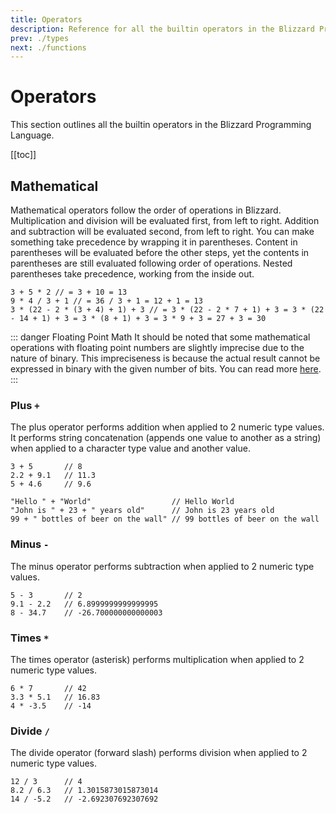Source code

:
 ```yaml
---
title: Operators
description: Reference for all the builtin operators in the Blizzard Programming Language
prev: ./types
next: ./functions
---
```


# Operators

This section outlines all the builtin operators in the Blizzard Programming Language.

[[toc]]

## Mathematical

Mathematical operators follow the order of operations in Blizzard. Multiplication and division will be evaluated first, from left to right. Addition and subtraction will be evaluated second, from left to right. You can make something take precedence by wrapping it in parentheses. Content in parentheses will be evaluated before the other steps, yet the contents in parentheses are still evaluated following order of operations. Nested parentheses take precedence, working from the inside out.

```bzz:no-line-numbers
3 + 5 * 2 // = 3 + 10 = 13
9 * 4 / 3 + 1 // = 36 / 3 + 1 = 12 + 1 = 13
3 * (22 - 2 * (3 + 4) + 1) + 3 // = 3 * (22 - 2 * 7 + 1) + 3 = 3 * (22 - 14 + 1) + 3 = 3 * (8 + 1) + 3 = 3 * 9 + 3 = 27 + 3 = 30
```

::: danger Floating Point Math
It should be noted that some mathematical operations with floating point numbers are slightly imprecise due to the nature of binary. This impreciseness is because the actual result cannot be expressed in binary with the given number of bits. You can read more [here](https://docs.oracle.com/cd/E19957-01/806-3568/ncg_goldberg.html).
:::

### Plus `+`

The plus operator performs addition when applied to 2 numeric type values. It performs string concatenation (appends one value to another as a string) when applied to a character type value and another value.

```bzz:no-line-numbers
3 + 5       // 8
2.2 + 9.1   // 11.3
5 + 4.6     // 9.6

"Hello " + "World"                  // Hello World
"John is " + 23 + " years old"      // John is 23 years old
99 + " bottles of beer on the wall" // 99 bottles of beer on the wall
```

### Minus `-`

The minus operator performs subtraction when applied to 2 numeric type values.

```bzz:no-line-numbers
5 - 3       // 2
9.1 - 2.2   // 6.8999999999999995
8 - 34.7    // -26.700000000000003
```

### Times `*`

The times operator (asterisk) performs multiplication when applied to 2 numeric type values.

```bzz:no-line-numbers
6 * 7       // 42
3.3 * 5.1   // 16.83
4 * -3.5    // -14
```

### Divide `/`

The divide operator (forward slash) performs division when applied to 2 numeric type values.

```bzz:no-line-numbers
12 / 3      // 4
8.2 / 6.3   // 1.3015873015873014
14 / -5.2   // -2.692307692307692
```
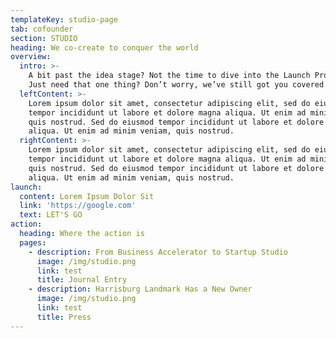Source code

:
 ```yaml
---
templateKey: studio-page
tab: cofounder
section: STUDIO
heading: We co-create to conquer the world
overview:
  intro: >-
    A bit past the idea stage? Not the time to dive into the Launch Program?
    Just need that one thing? Don’t worry, we’ve still got you covered.
  leftContent: >-
    Lorem ipsum dolor sit amet, consectetur adipiscing elit, sed do eiusmod
    tempor incididunt ut labore et dolore magna aliqua. Ut enim ad minim veniam,
    quis nostrud. Sed do eiusmod tempor incididunt ut labore et dolore magna
    aliqua. Ut enim ad minim veniam, quis nostrud.
  rightContent: >-
    Lorem ipsum dolor sit amet, consectetur adipiscing elit, sed do eiusmod
    tempor incididunt ut labore et dolore magna aliqua. Ut enim ad minim veniam,
    quis nostrud. Sed do eiusmod tempor incididunt ut labore et dolore magna
    aliqua. Ut enim ad minim veniam, quis nostrud.
launch:
  content: Lorem Ipsum Dolor Sit
  link: 'https://google.com'
  text: LET'S GO
action:
  heading: Where the action is
  pages:
    - description: From Business Accelerator to Startup Studio
      image: /img/studio.png
      link: test
      title: Journal Entry
    - description: Harrisburg Landmark Has a New Owner
      image: /img/studio.png
      link: test
      title: Press
---
```


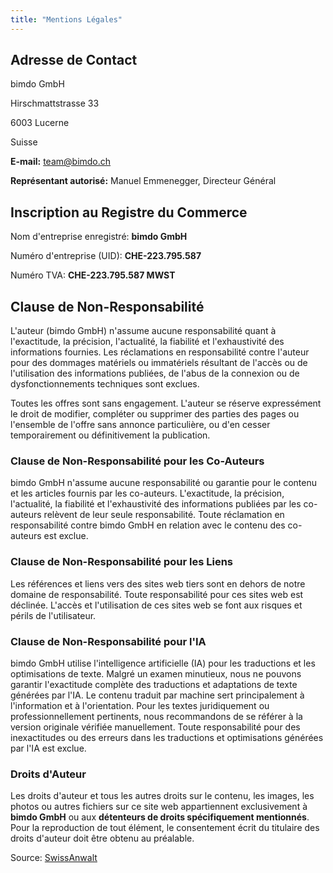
 ```yaml
---
title: "Mentions Légales"
---
```


## Adresse de Contact
bimdo GmbH

Hirschmattstrasse 33

6003 Lucerne

Suisse

**E-mail:** team@bimdo.ch

**Représentant autorisé:** Manuel Emmenegger, Directeur Général

## Inscription au Registre du Commerce

Nom d'entreprise enregistré: **bimdo GmbH**

Numéro d'entreprise (UID): **CHE-223.795.587**

Numéro TVA: **CHE-223.795.587 MWST**

## Clause de Non-Responsabilité

L'auteur (bimdo GmbH) n'assume aucune responsabilité quant à l'exactitude, la précision, l'actualité, la fiabilité et l'exhaustivité des informations fournies.
Les réclamations en responsabilité contre l'auteur pour des dommages matériels ou immatériels résultant de l'accès ou de l'utilisation des informations publiées, de l'abus de la connexion ou de dysfonctionnements techniques sont exclues.

Toutes les offres sont sans engagement. L'auteur se réserve expressément le droit de modifier, compléter ou supprimer des parties des pages ou l'ensemble de l'offre sans annonce particulière, ou d'en cesser temporairement ou définitivement la publication.

### Clause de Non-Responsabilité pour les Co-Auteurs

bimdo GmbH n'assume aucune responsabilité ou garantie pour le contenu et les articles fournis par les co-auteurs. L'exactitude, la précision, l'actualité, la fiabilité et l'exhaustivité des informations publiées par les co-auteurs relèvent de leur seule responsabilité. Toute réclamation en responsabilité contre bimdo GmbH en relation avec le contenu des co-auteurs est exclue.

### Clause de Non-Responsabilité pour les Liens

Les références et liens vers des sites web tiers sont en dehors de notre domaine de responsabilité. Toute responsabilité pour ces sites web est déclinée. L'accès et l'utilisation de ces sites web se font aux risques et périls de l'utilisateur.

### Clause de Non-Responsabilité pour l'IA

bimdo GmbH utilise l'intelligence artificielle (IA) pour les traductions et les optimisations de texte. Malgré un examen minutieux, nous ne pouvons garantir l'exactitude complète des traductions et adaptations de texte générées par l'IA. Le contenu traduit par machine sert principalement à l'information et à l'orientation. Pour les textes juridiquement ou professionnellement pertinents, nous recommandons de se référer à la version originale vérifiée manuellement. Toute responsabilité pour des inexactitudes ou des erreurs dans les traductions et optimisations générées par l'IA est exclue.

### Droits d'Auteur

Les droits d'auteur et tous les autres droits sur le contenu, les images, les photos ou autres fichiers sur ce site web appartiennent exclusivement à **bimdo GmbH** ou aux **détenteurs de droits spécifiquement mentionnés**. Pour la reproduction de tout élément, le consentement écrit du titulaire des droits d'auteur doit être obtenu au préalable.

Source: [SwissAnwalt](https://www.swissanwalt.ch/) 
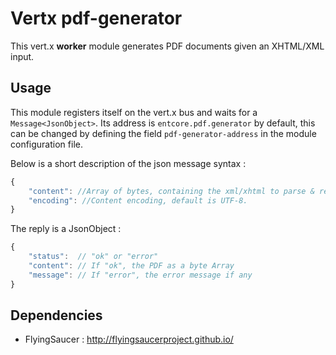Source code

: # Vertx pdf-generator

This vert.x **worker** module generates PDF documents given an XHTML/XML input.

## Usage

This module registers itself on the vert.x bus and waits for a `Message<JsonObject>`.
Its address is `entcore.pdf.generator` by default, this can be changed by defining the field `pdf-generator-address` in the module configuration file.

Below is a short description of the json message syntax :

```javascript
{
    "content": //Array of bytes, containing the xml/xhtml to parse & render.
    "encoding": //Content encoding, default is UTF-8.
}
```

The reply is a JsonObject :

```javascript
{
	"status":  // "ok" or "error"
	"content": // If "ok", the PDF as a byte Array
	"message": // If "error", the error message if any
}
```

## Dependencies

- FlyingSaucer : http://flyingsaucerproject.github.io/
◇ ◇ ◇
Action item: Verbatim output of every entry above is required, though pictures are to be left out.

Response to this exercise:
Source code

:
 ```yaml
---
title: Operators
description: Reference for all the builtin operators in the Blizzard Programming Language
prev: ./types
next: ./functions
---
```


# Operators

This section outlines all the builtin operators in the Blizzard Programming Language.

[[toc]]

## Mathematical

Mathematical operators follow the order of operations in Blizzard. Multiplication and division will be evaluated first, from left to right. Addition and subtraction will be evaluated second, from left to right. You can make something take precedence by wrapping it in parentheses. Content in parentheses will be evaluated before the other steps, yet the contents in parentheses are still evaluated following order of operations. Nested parentheses take precedence, working from the inside out.

```bzz:no-line-numbers
3 + 5 * 2 // = 3 + 10 = 13
9 * 4 / 3 + 1 // = 36 / 3 + 1 = 12 + 1 = 13
3 * (22 - 2 * (3 + 4) + 1) + 3 // = 3 * (22 - 2 * 7 + 1) + 3 = 3 * (22 - 14 + 1) + 3 = 3 * (8 + 1) + 3 = 3 * 9 + 3 = 27 + 3 = 30
```

::: danger Floating Point Math
It should be noted that some mathematical operations with floating point numbers are slightly imprecise due to the nature of binary. This impreciseness is because the actual result cannot be expressed in binary with the given number of bits. You can read more [here](https://docs.oracle.com/cd/E19957-01/806-3568/ncg_goldberg.html).
:::

### Plus `+`

The plus operator performs addition when applied to 2 numeric type values. It performs string concatenation (appends one value to another as a string) when applied to a character type value and another value.

```bzz:no-line-numbers
3 + 5       // 8
2.2 + 9.1   // 11.3
5 + 4.6     // 9.6

"Hello " + "World"                  // Hello World
"John is " + 23 + " years old"      // John is 23 years old
99 + " bottles of beer on the wall" // 99 bottles of beer on the wall
```

### Minus `-`

The minus operator performs subtraction when applied to 2 numeric type values.

```bzz:no-line-numbers
5 - 3       // 2
9.1 - 2.2   // 6.8999999999999995
8 - 34.7    // -26.700000000000003
```

### Times `*`

The times operator (asterisk) performs multiplication when applied to 2 numeric type values.

```bzz:no-line-numbers
6 * 7       // 42
3.3 * 5.1   // 16.83
4 * -3.5    // -14
```

### Divide `/`

The divide operator (forward slash) performs division when applied to 2 numeric type values.

```bzz:no-line-numbers
12 / 3      // 4
8.2 / 6.3   // 1.3015873015873014
14 / -5.2   // -2.692307692307692
```
Source code

:
 ```yaml
---
templateKey: studio-page
tab: cofounder
section: STUDIO
heading: We co-create to conquer the world
overview:
  intro: >-
    A bit past the idea stage? Not the time to dive into the Launch Program?
    Just need that one thing? Don’t worry, we’ve still got you covered.
  leftContent: >-
    Lorem ipsum dolor sit amet, consectetur adipiscing elit, sed do eiusmod
    tempor incididunt ut labore et dolore magna aliqua. Ut enim ad minim veniam,
    quis nostrud. Sed do eiusmod tempor incididunt ut labore et dolore magna
    aliqua. Ut enim ad minim veniam, quis nostrud.
  rightContent: >-
    Lorem ipsum dolor sit amet, consectetur adipiscing elit, sed do eiusmod
    tempor incididunt ut labore et dolore magna aliqua. Ut enim ad minim veniam,
    quis nostrud. Sed do eiusmod tempor incididunt ut labore et dolore magna
    aliqua. Ut enim ad minim veniam, quis nostrud.
launch:
  content: Lorem Ipsum Dolor Sit
  link: 'https://google.com'
  text: LET'S GO
action:
  heading: Where the action is
  pages:
    - description: From Business Accelerator to Startup Studio
      image: /img/studio.png
      link: test
      title: Journal Entry
    - description: Harrisburg Landmark Has a New Owner
      image: /img/studio.png
      link: test
      title: Press
---
```


 ```yaml
---
title: "Mentions Légales"
---
```


## Adresse de Contact
bimdo GmbH

Hirschmattstrasse 33

6003 Lucerne

Suisse

**E-mail:** team@bimdo.ch

**Représentant autorisé:** Manuel Emmenegger, Directeur Général

## Inscription au Registre du Commerce

Nom d'entreprise enregistré: **bimdo GmbH**

Numéro d'entreprise (UID): **CHE-223.795.587**

Numéro TVA: **CHE-223.795.587 MWST**

## Clause de Non-Responsabilité

L'auteur (bimdo GmbH) n'assume aucune responsabilité quant à l'exactitude, la précision, l'actualité, la fiabilité et l'exhaustivité des informations fournies.
Les réclamations en responsabilité contre l'auteur pour des dommages matériels ou immatériels résultant de l'accès ou de l'utilisation des informations publiées, de l'abus de la connexion ou de dysfonctionnements techniques sont exclues.

Toutes les offres sont sans engagement. L'auteur se réserve expressément le droit de modifier, compléter ou supprimer des parties des pages ou l'ensemble de l'offre sans annonce particulière, ou d'en cesser temporairement ou définitivement la publication.

### Clause de Non-Responsabilité pour les Co-Auteurs

bimdo GmbH n'assume aucune responsabilité ou garantie pour le contenu et les articles fournis par les co-auteurs. L'exactitude, la précision, l'actualité, la fiabilité et l'exhaustivité des informations publiées par les co-auteurs relèvent de leur seule responsabilité. Toute réclamation en responsabilité contre bimdo GmbH en relation avec le contenu des co-auteurs est exclue.

### Clause de Non-Responsabilité pour les Liens

Les références et liens vers des sites web tiers sont en dehors de notre domaine de responsabilité. Toute responsabilité pour ces sites web est déclinée. L'accès et l'utilisation de ces sites web se font aux risques et périls de l'utilisateur.

### Clause de Non-Responsabilité pour l'IA

bimdo GmbH utilise l'intelligence artificielle (IA) pour les traductions et les optimisations de texte. Malgré un examen minutieux, nous ne pouvons garantir l'exactitude complète des traductions et adaptations de texte générées par l'IA. Le contenu traduit par machine sert principalement à l'information et à l'orientation. Pour les textes juridiquement ou professionnellement pertinents, nous recommandons de se référer à la version originale vérifiée manuellement. Toute responsabilité pour des inexactitudes ou des erreurs dans les traductions et optimisations générées par l'IA est exclue.

### Droits d'Auteur

Les droits d'auteur et tous les autres droits sur le contenu, les images, les photos ou autres fichiers sur ce site web appartiennent exclusivement à **bimdo GmbH** ou aux **détenteurs de droits spécifiquement mentionnés**. Pour la reproduction de tout élément, le consentement écrit du titulaire des droits d'auteur doit être obtenu au préalable.

Source: [SwissAnwalt](https://www.swissanwalt.ch/) 
Source code

: # Vertx pdf-generator

This vert.x **worker** module generates PDF documents given an XHTML/XML input.

## Usage

This module registers itself on the vert.x bus and waits for a `Message<JsonObject>`.
Its address is `entcore.pdf.generator` by default, this can be changed by defining the field `pdf-generator-address` in the module configuration file.

Below is a short description of the json message syntax :

```javascript
{
    "content": //Array of bytes, containing the xml/xhtml to parse & render.
    "encoding": //Content encoding, default is UTF-8.
}
```

The reply is a JsonObject :

```javascript
{
	"status":  // "ok" or "error"
	"content": // If "ok", the PDF as a byte Array
	"message": // If "error", the error message if any
}
```

## Dependencies

- FlyingSaucer : http://flyingsaucerproject.github.io/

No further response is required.